Rodeé la bañera, con la bayoneta detrás de la espalda. Me alcanzó una bocanada de perfume, como si su piel estuviera ardiendo y todo se evaporara a la vez. Arrojé la bayoneta a un lado, rodeé el cuello de la mujer con ambas manos y apreté. La aparté de mí, hacia el rincón, sin mirarla. Ella no oponía resistencia. Yo ni siquiera respiraba, deseaba convertirme en piedra para que ella no pudiera liberarse nunca más. Eso pensaba mientras mantenía la mirada fija en lo que sucedía fuera, sin moverme. En la carretera circulaba uno de esos camiones alemanes provistos de orugas de hierro traqueteantes que, en realidad, habían sido diseñados para el desierto. Cuanto más apretaba, más sensibilidad tenía en los dedos. El cartílago de su laringe dejaría una radiografía en mis manos. Su piel se me metía entre las uñas. El camión oruga alemán desapareció detrás del marco de la ventana. Un gorrión se posó en el alféizar, meneó la cola y salió volando después de evacuar un florín de yeso. Pero la mujer todavía no estaba muerta. Intentaba darme patadas.

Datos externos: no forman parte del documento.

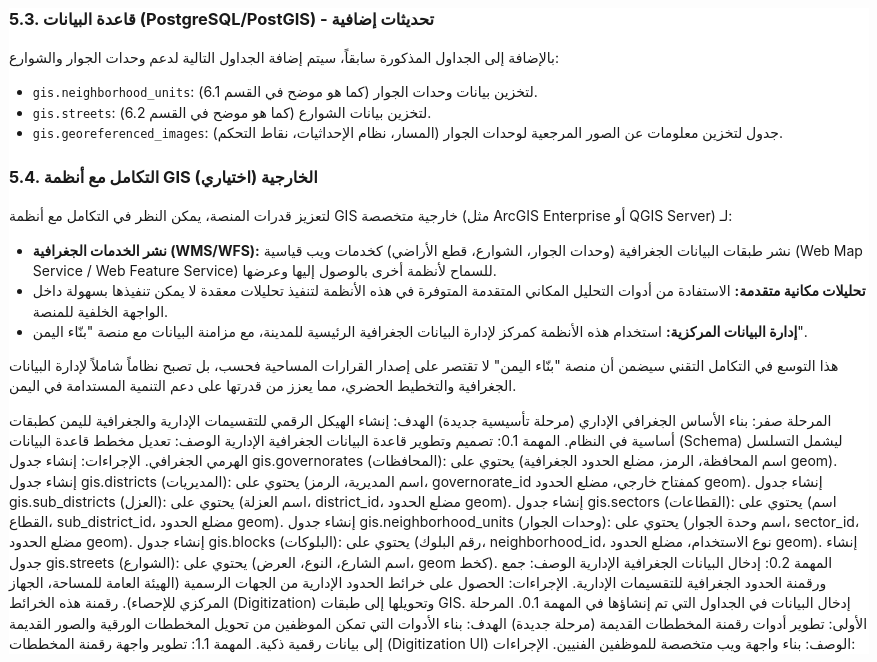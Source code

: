 
### 5.3. قاعدة البيانات (PostgreSQL/PostGIS) - تحديثات إضافية

بالإضافة إلى الجداول المذكورة سابقاً، سيتم إضافة الجداول التالية لدعم وحدات الجوار والشوارع:

*   `gis.neighborhood_units`: لتخزين بيانات وحدات الجوار (كما هو موضح في القسم 6.1).
*   `gis.streets`: لتخزين بيانات الشوارع (كما هو موضح في القسم 6.2).
*   `gis.georeferenced_images`: جدول لتخزين معلومات عن الصور المرجعية لوحدات الجوار (المسار، نظام الإحداثيات، نقاط التحكم).

### 5.4. التكامل مع أنظمة GIS الخارجية (اختياري)

لتعزيز قدرات المنصة، يمكن النظر في التكامل مع أنظمة GIS خارجية متخصصة (مثل ArcGIS Enterprise أو QGIS Server) لـ:

*   **نشر الخدمات الجغرافية (WMS/WFS):** نشر طبقات البيانات الجغرافية (وحدات الجوار، الشوارع، قطع الأراضي) كخدمات ويب قياسية (Web Map Service / Web Feature Service) للسماح لأنظمة أخرى بالوصول إليها وعرضها.
*   **تحليلات مكانية متقدمة:** الاستفادة من أدوات التحليل المكاني المتقدمة المتوفرة في هذه الأنظمة لتنفيذ تحليلات معقدة لا يمكن تنفيذها بسهولة داخل الواجهة الخلفية للمنصة.
*   **إدارة البيانات المركزية:** استخدام هذه الأنظمة كمركز لإدارة البيانات الجغرافية الرئيسية للمدينة، مع مزامنة البيانات مع منصة "بنّاء اليمن".

هذا التوسع في التكامل التقني سيضمن أن منصة "بنّاء اليمن" لا تقتصر على إصدار القرارات المساحية فحسب، بل تصبح نظاماً شاملاً لإدارة البيانات الجغرافية والتخطيط الحضري، مما يعزز من قدرتها على دعم التنمية المستدامة في اليمن.
















المرحلة صفر: بناء الأساس الجغرافي الإداري (مرحلة تأسيسية جديدة)
الهدف: إنشاء الهيكل الرقمي للتقسيمات الإدارية والجغرافية لليمن كطبقات أساسية في النظام.
المهمة 0.1: تصميم وتطوير قاعدة البيانات الجغرافية الإدارية
الوصف: تعديل مخطط قاعدة البيانات (Schema) ليشمل التسلسل الهرمي الجغرافي.
الإجراءات:
إنشاء جدول gis.governorates (المحافظات): يحتوي على (اسم المحافظة، الرمز، مضلع الحدود الجغرافية geom).
إنشاء جدول gis.districts (المديريات): يحتوي على (اسم المديرية، الرمز، governorate_id كمفتاح خارجي، مضلع الحدود geom).
إنشاء جدول gis.sub_districts (العزل): يحتوي على (اسم العزلة، district_id، مضلع الحدود geom).
إنشاء جدول gis.sectors (القطاعات): يحتوي على (اسم القطاع، sub_district_id، مضلع الحدود geom).
إنشاء جدول gis.neighborhood_units (وحدات الجوار): يحتوي على (اسم وحدة الجوار، sector_id، مضلع الحدود geom).
إنشاء جدول gis.blocks (البلوكات): يحتوي على (رقم البلوك، neighborhood_id، نوع الاستخدام، مضلع الحدود geom).
إنشاء جدول gis.streets (الشوارع): يحتوي على (اسم الشارع، النوع، العرض، geom كخط).
المهمة 0.2: إدخال البيانات الجغرافية الإدارية
الوصف: جمع ورقمنة الحدود الجغرافية للتقسيمات الإدارية.
الإجراءات:
الحصول على خرائط الحدود الإدارية من الجهات الرسمية (الهيئة العامة للمساحة، الجهاز المركزي للإحصاء).
رقمنة هذه الخرائط (Digitization) وتحويلها إلى طبقات GIS.
إدخال البيانات في الجداول التي تم إنشاؤها في المهمة 0.1.
المرحلة الأولى: تطوير أدوات رقمنة المخططات القديمة (مرحلة جديدة)
الهدف: بناء الأدوات التي تمكن الموظفين من تحويل المخططات الورقية والصور القديمة إلى بيانات رقمية ذكية.
المهمة 1.1: تطوير واجهة رقمنة المخططات (Digitization UI)
الوصف: بناء واجهة ويب متخصصة للموظفين الفنيين.
الإجراءات:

La empujé hacia abajo y le golpeé la nuca contra el borde de la bañera hasta que oí que algo crujía. Ahora ya no se movía.
Entonces miré a la mujer y la dejé caer al suelo. Tenía los ojos entornados y su pálida lengua asomaba entre los labios. No puedo dejarla así, con este aspecto, pensé. La metí en la bañera, abrí el grifo de agua fría y le humedecí la cara. Sin embargo, no conseguí cerrarle la boca. Unas grandes manchas aparecieron en su abrigo. Su pelo rubio oxigenado se mojó y se le quedó pegado a la cabeza, parecía que hubiese perdido ya un montón. La tendí sobre las baldosas de mármol y regresé al dormitorio para mirar por la ventana.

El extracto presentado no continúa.